Johnson’s Last Days

He’s spinning it out isn’t he? A potent brew of hubris, ego and exceptionalism have sustained Boris Johnson through the train-wreck of his time in office, a period that as we look back makes poor Theresa May’s look truly ‘strong and stable’.

I mean he’s not doing it on his own. There are only seventeen Tory MPs that have had the guts or sense to put a letter in to the 1922 Committee, the arcane constitutionally incoherent process by which we are governed.

As the No 10 rats flee the ship the regime change looks less and less orderly and more and more like a dash for the exits. By Friday Elena Narozanski, Boris Johnson’s special adviser on women and equalities, was the latest to resign, though you have to wonder what she was doing in that post in the first place.

Narozanski’s departure followed the resignation of four key No 10 officials on Thursday: policy chief, Munira Mirza; chief of staff, Dan Rosenfield; the PM’s principal private secretary, Martin Reynolds; and director of communications, Jack Doyle. Mirza abruptly resigned on Thursday afternoon after Johnson again declined to apologise for attempting to smear the Labour leader, Keir Starmer, over the case of the paedophile Jimmy Savile.

Munira Mirza in particular is a blow for Johnson. She has been a close advisor for years. She has an ‘interesting past’. As Bob from Brockley revealed on Bella in 2019:

“This week it was announced that Munira Mirza would be joining new prime minister Boris Johnson’s team as head of Number 10’s policy unit. Mirza, mis-identifed by the Independent as “an academic at King’s College London” (her actual job there is running their “cultural strategy”), was Johnson’s Deputy Mayor for Culture and Education during his City Hall tenure. Last month, the new crop of Brexit Party MEPs taking up their well-paid if “stupid” jobs in Brussels included Claire Foxprofessional BBC talking head with a reputation as a contrarian libertarian Regular readers will know what Mirza and Fox have in common: they are both long-term members of the network that emerged out of the Revolutionary Communist Party and its magazine Living Marxism (LM).
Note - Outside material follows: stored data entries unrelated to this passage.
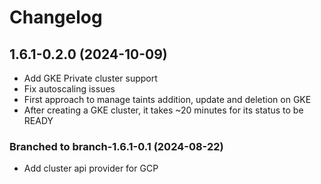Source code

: # Changelog

## 1.6.1-0.2.0 (2024-10-09)

* Add GKE Private cluster support
* Fix autoscaling issues
* First approach to manage taints addition, update and deletion on GKE
* After creating a GKE cluster, it takes ~20 minutes for its status to be READY

### Branched to branch-1.6.1-0.1 (2024-08-22)

* Add cluster api provider for GCP
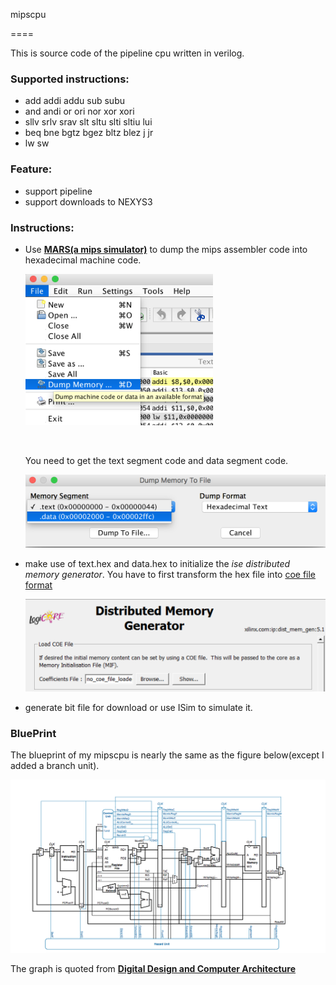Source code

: mipscpu

====

This is source code of the pipeline cpu written in verilog.

### Supported instructions:

* add addi addu sub subu
* and andi or ori nor xor xori
* sllv srlv srav slt sltu slti sltiu lui
* beq bne bgtz bgez bltz blez j jr
* lw sw


### Feature:

* support pipeline
* support downloads to NEXYS3

### Instructions:

* Use [**MARS(a mips simulator)**](http://courses.missouristate.edu/KenVollmar/mars/) to dump the mips assembler code into hexadecimal machine code. 

  <img src="figs/fig0.png" width="300">

  ​

  You need to get the text segment code and data segment code.

  <img src="figs/fig1.png" width="600">

* make use of text.hex and data.hex to initialize the *ise distributed memory generator*. You have to first transform the hex file into [coe file format](https://www.xilinx.com/itp/xilinx10/isehelp/cgn_r_coe_file_syntax.htm)

  <img src="figs/fig2.png" width="600">

* generate bit file for download or use ISim to simulate it.

### BluePrint

The blueprint of my mipscpu is nearly the same as the figure below(except I added a branch unit).

<img src="figs/blueprint.png">

The graph is quoted from [**Digital Design and Computer Architecture**](https://www.elsevier.com/books/digital-design-and-computer-architecture/harris/978-0-12-394424-5)



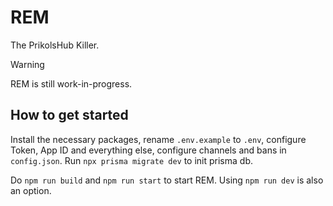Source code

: # REM
The PrikolsHub Killer.

> [!WARNING]
> REM is still work-in-progress.

## How to get started

Install the necessary packages, rename `.env.example` to `.env`, configure Token, App ID and everything else, configure channels and bans in `config.json`. Run `npx prisma migrate dev` to init prisma db.

Do `npm run build` and `npm run start` to start REM. Using `npm run dev` is also an option.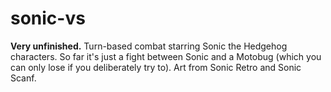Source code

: # sonic-vs
 **Very unfinished.** Turn-based combat starring Sonic the Hedgehog characters. So far it's just a fight between Sonic and a Motobug (which you can only lose if you deliberately try to). Art from Sonic Retro and Sonic Scanf.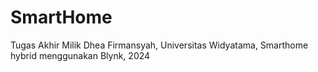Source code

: # SmartHome
Tugas Akhir Milik Dhea Firmansyah, 
Universitas Widyatama,
Smarthome hybrid menggunakan Blynk,
2024
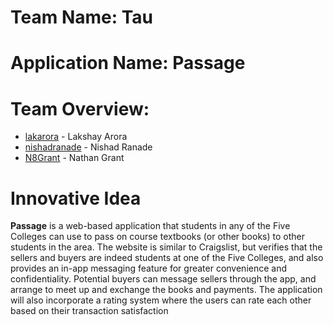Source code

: # Team Name: Tau

# Application Name: **Passage**

# Team Overview:
* [lakarora](https://github.com/lakarora) - Lakshay Arora
* [nishadranade](https://github.com/nishadranade) - Nishad Ranade
* [N8Grant](https://github.com/N8Grant) - Nathan Grant

# Innovative Idea

**Passage** is a web-based application that students in any of the Five Colleges can use to pass on course textbooks (or other books) to other students in the area. The website is similar to Craigslist, but verifies that the sellers and buyers are indeed students at one of the Five Colleges, and also provides an in-app messaging feature for greater convenience and confidentiality. Potential buyers can message sellers through the app, and arrange to meet up and exchange the books and payments. The application will also incorporate a rating system where the users can rate each other based on their transaction satisfaction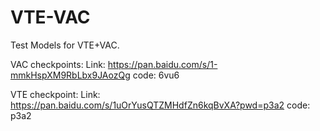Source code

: # VTE-VAC
Test Models for VTE+VAC.

VAC checkpoints:
Link: https://pan.baidu.com/s/1-mmkHspXM9RbLbx9JAozQg 
code: 6vu6

VTE checkpoint:
Link: https://pan.baidu.com/s/1uOrYusQTZMHdfZn6kqBvXA?pwd=p3a2
code: p3a2
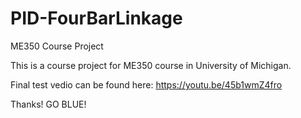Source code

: # PID-FourBarLinkage
ME350 Course Project

This is a course project for ME350 course in University of Michigan.

Final test vedio can be found here:
https://youtu.be/45b1wmZ4fro

Thanks! GO BLUE!
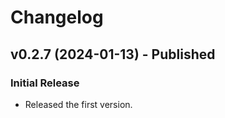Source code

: # Changelog

## v0.2.7 (2024-01-13) - Published

### Initial Release

- Released the first version.
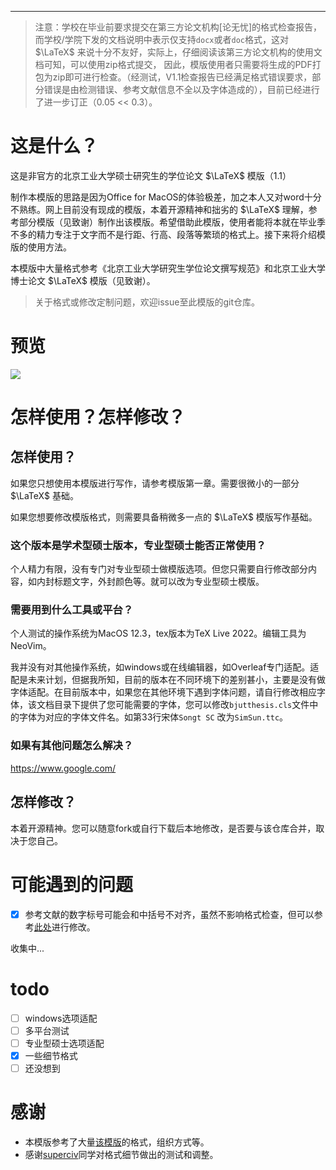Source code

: 
---

> 注意：学校在毕业前要求提交在第三方论文机构[论无忧]的格式检查报告，而学校/学院下发的文档说明中表示仅支持`docx`或者`doc`格式，这对 $\LaTeX$ 来说十分不友好，实际上，仔细阅读该第三方论文机构的使用文档可知，可以使用zip格式提交， 因此，模版使用者只需要将生成的PDF打包为zip即可进行检查。（经测试，V1.1检查报告已经满足格式错误要求，部分错误是由检测错误、参考文献信息不全以及字体造成的），目前已经进行了进一步订正（0.05 << 0.3）。

# 这是什么？

这是非官方的北京工业大学硕士研究生的学位论文 $\LaTeX$ 模版（1.1）

制作本模版的思路是因为Office for MacOS的体验极差，加之本人又对word十分不熟练。网上目前没有现成的模版，本着开源精神和拙劣的 $\LaTeX$ 理解，参考部分模版（见致谢）制作出该模版。希望借助此模版，使用者能将本就在毕业季不多的精力专注于文字而不是行距、行高、段落等繁琐的格式上。接下来将介绍模版的使用方法。

本模版中大量格式参考《北京工业大学研究生学位论文撰写规范》和北京工业大学博士论文 $\LaTeX$ 模版（见致谢）。

> 关于格式或修改定制问题，欢迎issue至此模版的git仓库。

# 预览

![](preview.png)

# 怎样使用？怎样修改？

## 怎样使用？

如果您只想使用本模版进行写作，请参考模版第一章。需要很微小的一部分 $\LaTeX$ 基础。

如果您想要修改模版格式，则需要具备稍微多一点的 $\LaTeX$ 模版写作基础。

### 这个版本是学术型硕士版本，专业型硕士能否正常使用？

个人精力有限，没有专门对专业型硕士做模版选项。但您只需要自行修改部分内容，如内封标题文字，外封颜色等。就可以改为专业型硕士模版。

### 需要用到什么工具或平台？

个人测试的操作系统为MacOS 12.3，tex版本为TeX Live 2022。编辑工具为NeoVim。

我并没有对其他操作系统，如windows或在线编辑器，如Overleaf专门适配。适配是未来计划，但据我所知，目前的版本在不同环境下的差别甚小，主要是没有做字体适配。在目前版本中，如果您在其他环境下遇到字体问题，请自行修改相应字体，该文档目录下提供了您可能需要的字体，您可以修改`bjutthesis.cls`文件中的字体为对应的字体文件名。如第33行宋体`Songt SC` 改为`SimSun.ttc`。

### 如果有其他问题怎么解决？

https://www.google.com/

## 怎样修改？

本着开源精神。您可以随意fork或自行下载后本地修改，是否要与该仓库合并，取决于您自己。

# 可能遇到的问题

- [x] 参考文献的数字标号可能会和中括号不对齐，虽然不影响格式检查，但可以参考[此处](https://github.com/PEKEW/BJUTLATEX/issues/5#issue-2087856053)进行修改。

收集中...

# todo

- [ ] windows选项适配
- [ ] 多平台测试
- [ ] 专业型硕士选项适配
- [x] 一些细节格式
- [ ] 还没想到

# 感谢

- 本模版参考了大量[该模版](https://github.com/fisherxt/bjutthesis)的格式，组织方式等。
- 感谢[superciv](https://github.com/superciv)同学对格式细节做出的测试和调整。
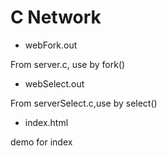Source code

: # C Network

- webFork.out

 From server.c, use by fork()

- webSelect.out

From serverSelect.c,use by select()

- index.html

demo for index

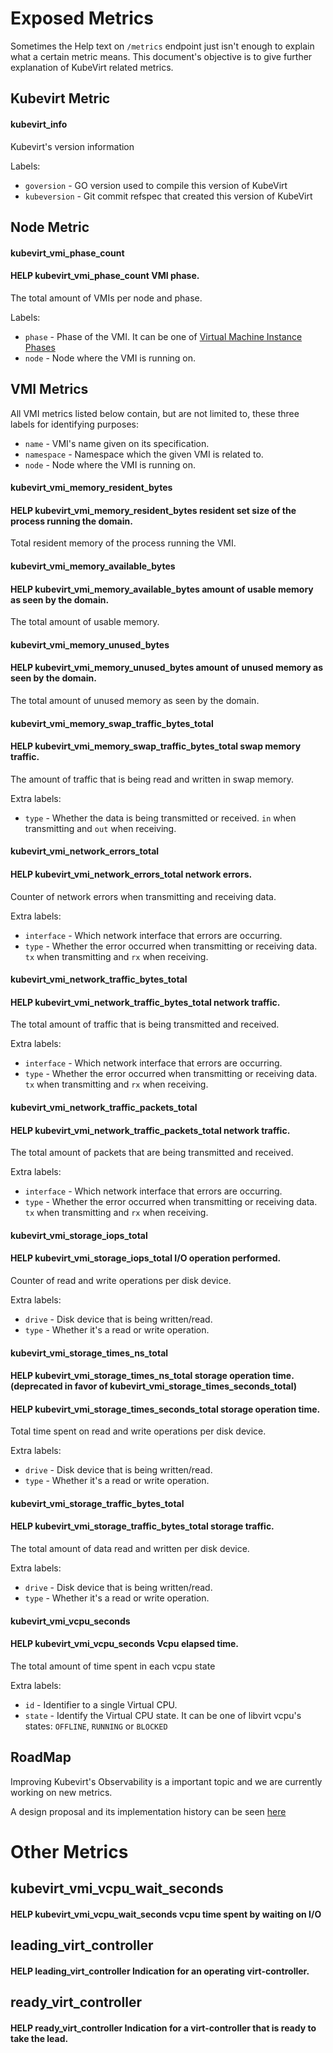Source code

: # Exposed Metrics

Sometimes the Help text on `/metrics` endpoint just isn't enough to explain what a certain metric means. This document's objective is to give further explanation of KubeVirt related metrics.

## Kubevirt Metric

#### kubevirt_info

Kubevirt's version information

Labels:
* `goversion` - GO version used to compile this version of KubeVirt 
* `kubeversion` - Git commit refspec that created this version of KubeVirt 

## Node Metric

#### kubevirt_vmi_phase_count
#### HELP kubevirt_vmi_phase_count VMI phase.

The total amount of VMIs per node and phase.

Labels:
* `phase` - Phase of the VMI. It can be one of [Virtual Machine Instance Phases](https://github.com/kubevirt/kubevirt/blob/master/staging/src/kubevirt.io/client-go/api/v1/types.go#L415) 
* `node` - Node where the VMI is running on.

## VMI Metrics

All VMI metrics listed below contain, but are not limited to, these three labels for identifying purposes:

* `name` - VMI's name given on its specification.
* `namespace` - Namespace which the given VMI is related to.
* `node` - Node where the VMI is running on.

#### kubevirt_vmi_memory_resident_bytes
#### HELP kubevirt_vmi_memory_resident_bytes resident set size of the process running the domain.

Total resident memory of the process running the VMI. 

#### kubevirt_vmi_memory_available_bytes
#### HELP kubevirt_vmi_memory_available_bytes amount of usable memory as seen by the domain.

The total amount of usable memory.

#### kubevirt_vmi_memory_unused_bytes
#### HELP kubevirt_vmi_memory_unused_bytes amount of unused memory as seen by the domain.

The total amount of unused memory as seen by the domain.

#### kubevirt_vmi_memory_swap_traffic_bytes_total
#### HELP kubevirt_vmi_memory_swap_traffic_bytes_total swap memory traffic.

The amount of traffic that is being read and written in swap memory.

Extra labels:
* `type` - Whether the data is being transmitted or received. `in` when transmitting and `out` when receiving. 

#### kubevirt_vmi_network_errors_total
#### HELP kubevirt_vmi_network_errors_total network errors.

Counter of network errors when transmitting and receiving data.

Extra labels:
* `interface` - Which network interface that errors are occurring.
* `type` - Whether the error occurred when transmitting or receiving data. `tx` when transmitting and `rx` when receiving.

#### kubevirt_vmi_network_traffic_bytes_total
#### HELP kubevirt_vmi_network_traffic_bytes_total network traffic.

The total amount of traffic that is being transmitted and received.

Extra labels:
* `interface` - Which network interface that errors are occurring.
* `type` - Whether the error occurred when transmitting or receiving data. `tx` when transmitting and `rx` when receiving.

#### kubevirt_vmi_network_traffic_packets_total
#### HELP kubevirt_vmi_network_traffic_packets_total network traffic.

The total amount of packets that are being transmitted and received.

Extra labels:
* `interface` - Which network interface that errors are occurring.
* `type` - Whether the error occurred when transmitting or receiving data. `tx` when transmitting and `rx` when receiving.

#### kubevirt_vmi_storage_iops_total
#### HELP kubevirt_vmi_storage_iops_total I/O operation performed.

Counter of read and write operations per disk device.

Extra labels:
* `drive` - Disk device that is being written/read.
* `type` - Whether it's a read or write operation.

#### kubevirt_vmi_storage_times_ns_total
#### HELP kubevirt_vmi_storage_times_ns_total storage operation time. (deprecated in favor of kubevirt_vmi_storage_times_seconds_total)
#### HELP kubevirt_vmi_storage_times_seconds_total storage operation time.

Total time spent on read and write operations per disk device.

Extra labels:
* `drive` - Disk device that is being written/read.
* `type` - Whether it's a read or write operation.

#### kubevirt_vmi_storage_traffic_bytes_total
#### HELP kubevirt_vmi_storage_traffic_bytes_total storage traffic.

The total amount of data read and written per disk device.

Extra labels:
* `drive` - Disk device that is being written/read.
* `type` - Whether it's a read or write operation.

#### kubevirt_vmi_vcpu_seconds
#### HELP kubevirt_vmi_vcpu_seconds Vcpu elapsed time.

The total amount of time spent in each vcpu state

Extra labels:
* `id` - Identifier to a single Virtual CPU.
* `state` - Identify the Virtual CPU state. It can be one of libvirt vcpu's states: `OFFLINE`, `RUNNING` or `BLOCKED` 



## RoadMap

Improving Kubevirt's Observability is a important topic and we are currently working on new metrics.

A design proposal and its implementation history can be seen [here](https://docs.google.com/document/d/1bEwrnZZkVsCtz0PSyzlxOdhupL6GTurkUYcz7TXFM1g/edit)

 # Other Metrics 
## kubevirt_vmi_vcpu_wait_seconds
#### HELP kubevirt_vmi_vcpu_wait_seconds vcpu time spent by waiting on I/O
## leading_virt_controller
#### HELP leading_virt_controller Indication for an operating virt-controller.
## ready_virt_controller
#### HELP ready_virt_controller Indication for a virt-controller that is ready to take the lead.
I’ve written before about the LM/RCP network, best known today for its web magazine Spiked, and this post draws together some of that material given the party’s importance in our current, Brexit political moment.”

It’s confusing I know, but the shorthand is that the (supposed/not really) far-left libertarians went all round the political spectrum and met with the (yes/really) far-right libertarians and found they had much in common. In this sense Mirza’s extraordinary rise to power, and her recent descent marks the end of a period where the Brexit Crisis threw up allegiances and collaborations by some of the darkest forces in England’s political underworld.

Boris Johnson and advisers in 2008 – Munira Mirza, Sir Simon Milton, Kit Malthouse, Richard Barnes and Ian Clement. Evening Standard

This may be the end of the Revolutionary Conservative period. As government is hauled down (again) in Northern Ireland we are in a loop. The Unionist parties in Northern Ireland are acutely aware of their own precarious position but seem unable to process logical thought. Having been pivotal in manufacturing Brexit they have no idea how to cope with its inevitable consequences. Their latest actions are simply constitutional self-mutilation.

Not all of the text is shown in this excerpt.